One phone had Android 10 (Pixel 3), the other Android 9 (Galaxy S8).

@Helios07, @lefherz can you verify if that bad behaviour is still there after a 2.15 fresh install? That would help us to know if the problem relies on migration or if it comes from 2.15. Thanks in advance

After the reinstallation of 2.15 everything works flawlessly so far. So in my opinion it is the migration. Unfortunately (for testing purposes), migrating from a fresh installed 2.14 also works without problems.

ok, interesting to know. We had several problems after releasing 2.15beta1, so, that version was not pretty stable and is not a good point to migrate. But, if you upgrade from 2.14.2 is another business. Did you use any specific authentication method? any set up in server (like LDAP)?

Yes, after a reinstall it works again. I will now wait and see whether the bug I originally reported here reappears.

Another interesting thing I noticed after the upgrade from 2.14 to 2.15, was that the profile images of my accounts disappeared; instead it showed a generic grey icon depicting a person.

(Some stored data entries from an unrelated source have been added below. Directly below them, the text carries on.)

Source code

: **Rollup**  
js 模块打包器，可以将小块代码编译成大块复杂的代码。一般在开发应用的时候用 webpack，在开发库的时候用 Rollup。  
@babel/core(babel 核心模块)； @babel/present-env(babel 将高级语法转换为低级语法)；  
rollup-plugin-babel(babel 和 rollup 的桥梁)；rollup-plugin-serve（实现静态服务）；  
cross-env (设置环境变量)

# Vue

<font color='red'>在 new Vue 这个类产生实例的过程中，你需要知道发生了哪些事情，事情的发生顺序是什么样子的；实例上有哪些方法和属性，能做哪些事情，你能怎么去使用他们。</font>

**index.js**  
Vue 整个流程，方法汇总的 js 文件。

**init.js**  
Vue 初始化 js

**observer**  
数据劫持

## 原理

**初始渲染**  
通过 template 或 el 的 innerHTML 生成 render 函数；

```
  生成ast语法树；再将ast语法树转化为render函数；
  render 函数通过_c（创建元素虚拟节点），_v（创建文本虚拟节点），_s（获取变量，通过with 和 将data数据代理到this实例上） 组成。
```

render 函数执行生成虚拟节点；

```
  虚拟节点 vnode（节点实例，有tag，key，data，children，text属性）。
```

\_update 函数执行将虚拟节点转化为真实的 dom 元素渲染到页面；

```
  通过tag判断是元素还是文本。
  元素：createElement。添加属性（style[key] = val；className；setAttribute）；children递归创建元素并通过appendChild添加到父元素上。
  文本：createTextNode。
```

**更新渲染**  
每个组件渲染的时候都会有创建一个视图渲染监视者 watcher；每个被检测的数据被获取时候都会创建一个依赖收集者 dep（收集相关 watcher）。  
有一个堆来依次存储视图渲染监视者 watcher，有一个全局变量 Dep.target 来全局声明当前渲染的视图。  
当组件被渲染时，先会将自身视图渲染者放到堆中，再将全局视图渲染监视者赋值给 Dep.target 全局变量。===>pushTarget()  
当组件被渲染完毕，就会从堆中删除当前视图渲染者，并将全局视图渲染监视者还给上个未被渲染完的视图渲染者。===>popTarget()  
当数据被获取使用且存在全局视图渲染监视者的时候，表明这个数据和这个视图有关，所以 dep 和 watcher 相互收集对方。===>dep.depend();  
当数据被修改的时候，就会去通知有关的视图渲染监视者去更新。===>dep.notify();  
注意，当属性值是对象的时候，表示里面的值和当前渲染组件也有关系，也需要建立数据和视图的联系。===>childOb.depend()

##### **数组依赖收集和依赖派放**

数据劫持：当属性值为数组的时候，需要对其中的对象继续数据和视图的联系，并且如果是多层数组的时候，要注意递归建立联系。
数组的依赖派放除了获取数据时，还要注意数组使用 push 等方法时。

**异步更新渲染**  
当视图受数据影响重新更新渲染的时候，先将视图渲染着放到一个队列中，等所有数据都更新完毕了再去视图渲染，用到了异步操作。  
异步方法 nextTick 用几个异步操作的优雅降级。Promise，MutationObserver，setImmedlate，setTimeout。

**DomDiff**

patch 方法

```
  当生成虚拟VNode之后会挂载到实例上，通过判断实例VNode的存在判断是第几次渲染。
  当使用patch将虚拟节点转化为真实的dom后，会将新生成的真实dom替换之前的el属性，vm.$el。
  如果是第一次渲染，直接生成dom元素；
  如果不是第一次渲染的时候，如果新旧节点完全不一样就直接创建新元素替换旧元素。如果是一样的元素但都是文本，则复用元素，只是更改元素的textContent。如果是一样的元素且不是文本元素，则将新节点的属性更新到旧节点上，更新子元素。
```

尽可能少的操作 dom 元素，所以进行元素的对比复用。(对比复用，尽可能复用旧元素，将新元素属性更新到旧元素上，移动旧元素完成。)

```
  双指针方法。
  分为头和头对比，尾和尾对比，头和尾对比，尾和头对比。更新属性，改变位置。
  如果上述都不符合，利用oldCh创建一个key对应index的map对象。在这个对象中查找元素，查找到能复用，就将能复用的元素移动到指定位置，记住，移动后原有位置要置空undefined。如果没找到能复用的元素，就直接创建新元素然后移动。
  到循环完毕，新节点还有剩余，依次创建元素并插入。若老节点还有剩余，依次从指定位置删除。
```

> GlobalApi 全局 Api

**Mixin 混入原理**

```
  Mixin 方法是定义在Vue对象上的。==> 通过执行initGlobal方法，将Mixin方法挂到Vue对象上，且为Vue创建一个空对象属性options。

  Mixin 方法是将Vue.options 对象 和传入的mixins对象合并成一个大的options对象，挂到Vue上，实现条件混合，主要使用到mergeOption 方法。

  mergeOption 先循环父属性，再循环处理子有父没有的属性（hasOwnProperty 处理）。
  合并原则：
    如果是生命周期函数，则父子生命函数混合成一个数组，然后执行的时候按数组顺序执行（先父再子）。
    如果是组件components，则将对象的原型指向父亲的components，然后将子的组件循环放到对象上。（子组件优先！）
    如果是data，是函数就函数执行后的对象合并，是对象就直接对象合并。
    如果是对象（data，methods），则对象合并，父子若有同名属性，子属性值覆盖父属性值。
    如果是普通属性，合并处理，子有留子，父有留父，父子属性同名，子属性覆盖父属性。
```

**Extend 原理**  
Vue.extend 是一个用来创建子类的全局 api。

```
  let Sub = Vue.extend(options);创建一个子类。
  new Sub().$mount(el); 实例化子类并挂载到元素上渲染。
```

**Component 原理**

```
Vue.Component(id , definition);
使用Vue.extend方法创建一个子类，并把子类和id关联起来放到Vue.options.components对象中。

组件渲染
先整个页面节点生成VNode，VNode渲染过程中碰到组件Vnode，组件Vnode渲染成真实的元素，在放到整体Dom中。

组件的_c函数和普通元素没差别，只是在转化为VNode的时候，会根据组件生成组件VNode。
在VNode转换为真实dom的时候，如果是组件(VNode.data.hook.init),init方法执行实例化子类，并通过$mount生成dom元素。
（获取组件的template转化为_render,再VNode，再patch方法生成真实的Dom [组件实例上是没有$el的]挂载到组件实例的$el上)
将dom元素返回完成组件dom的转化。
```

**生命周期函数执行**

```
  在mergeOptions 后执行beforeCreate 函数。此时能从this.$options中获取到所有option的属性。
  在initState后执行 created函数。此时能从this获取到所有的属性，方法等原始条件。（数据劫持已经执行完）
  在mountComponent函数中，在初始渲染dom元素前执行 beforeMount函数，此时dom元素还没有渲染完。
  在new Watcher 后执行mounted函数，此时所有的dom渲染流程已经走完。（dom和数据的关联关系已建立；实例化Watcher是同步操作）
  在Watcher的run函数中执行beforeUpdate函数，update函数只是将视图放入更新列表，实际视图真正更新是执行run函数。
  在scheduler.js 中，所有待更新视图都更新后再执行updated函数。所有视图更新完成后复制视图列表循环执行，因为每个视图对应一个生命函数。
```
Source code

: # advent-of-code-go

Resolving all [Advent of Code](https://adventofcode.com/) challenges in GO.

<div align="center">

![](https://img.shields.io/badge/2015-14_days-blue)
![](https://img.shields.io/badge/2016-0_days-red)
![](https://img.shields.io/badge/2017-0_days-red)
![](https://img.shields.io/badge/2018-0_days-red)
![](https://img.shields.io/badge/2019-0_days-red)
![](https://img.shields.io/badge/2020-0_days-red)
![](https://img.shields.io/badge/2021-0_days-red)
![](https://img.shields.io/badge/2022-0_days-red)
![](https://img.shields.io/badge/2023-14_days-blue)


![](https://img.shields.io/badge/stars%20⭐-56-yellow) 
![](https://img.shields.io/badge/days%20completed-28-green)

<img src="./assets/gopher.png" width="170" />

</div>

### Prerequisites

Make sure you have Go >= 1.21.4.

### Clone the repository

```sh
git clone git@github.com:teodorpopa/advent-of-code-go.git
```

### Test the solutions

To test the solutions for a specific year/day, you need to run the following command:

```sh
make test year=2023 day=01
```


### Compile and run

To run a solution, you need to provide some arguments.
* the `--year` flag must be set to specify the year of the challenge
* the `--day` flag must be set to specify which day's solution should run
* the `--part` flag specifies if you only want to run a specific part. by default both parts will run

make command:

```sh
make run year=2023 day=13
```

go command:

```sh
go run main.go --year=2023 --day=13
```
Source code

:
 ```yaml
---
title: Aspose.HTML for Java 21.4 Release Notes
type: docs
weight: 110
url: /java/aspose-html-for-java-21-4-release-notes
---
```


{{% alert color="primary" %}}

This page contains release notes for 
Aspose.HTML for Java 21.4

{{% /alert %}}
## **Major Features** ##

After the reinstall and reauthenticating, the profile pics are there again.

thanks a lot for your feedback @lefherz and @Helios07 ! if the original problem about OAuth2 is fixed on your side, feel free to close. I regret the problems after upgrading and celebrate that they are gone after reinstalling.

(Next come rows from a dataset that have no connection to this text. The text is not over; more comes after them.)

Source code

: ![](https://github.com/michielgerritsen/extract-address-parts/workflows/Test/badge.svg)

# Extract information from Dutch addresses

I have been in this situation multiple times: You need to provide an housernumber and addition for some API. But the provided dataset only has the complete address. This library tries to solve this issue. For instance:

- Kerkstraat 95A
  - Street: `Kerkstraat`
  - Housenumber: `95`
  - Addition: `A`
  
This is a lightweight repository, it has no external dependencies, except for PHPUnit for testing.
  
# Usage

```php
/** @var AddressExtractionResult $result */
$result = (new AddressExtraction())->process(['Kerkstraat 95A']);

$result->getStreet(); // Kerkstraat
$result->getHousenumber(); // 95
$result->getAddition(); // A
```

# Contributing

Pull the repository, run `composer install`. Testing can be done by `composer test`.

In my setup, OAuth was used on both phones and the accounts were local (but in one of them there were two configured if I remember correctly, one with LDAP and one with a local account).
But so far it works for me and this is very good :)

Hm, unfortunately now the app doesn't do anything anymore, doesn't finish syncing, and I don't see my profile images anymore - it seems the bug returned. I could reinstall to fix it for a few hours, but maybe logs would be more useful to you?

Until this is fixed unfortunately I can't confirm that the bug which I reported in this issue is solved :/

Do you want me to open a separate bug report for this?

Do you want me to open a separate bug report for this?

it'd be cool, since this is a different problem than the current one. Our suspictions are that something in the multiaccount is broken. We will deal with it. Thanks again!

Okay, I opened #2900

Is this fixed?

Yes, with Android 2.15.1, ownCloud server 10.5.0, and OAuth2 0.4.3 it doesn't appear anymore. Thanks a lot!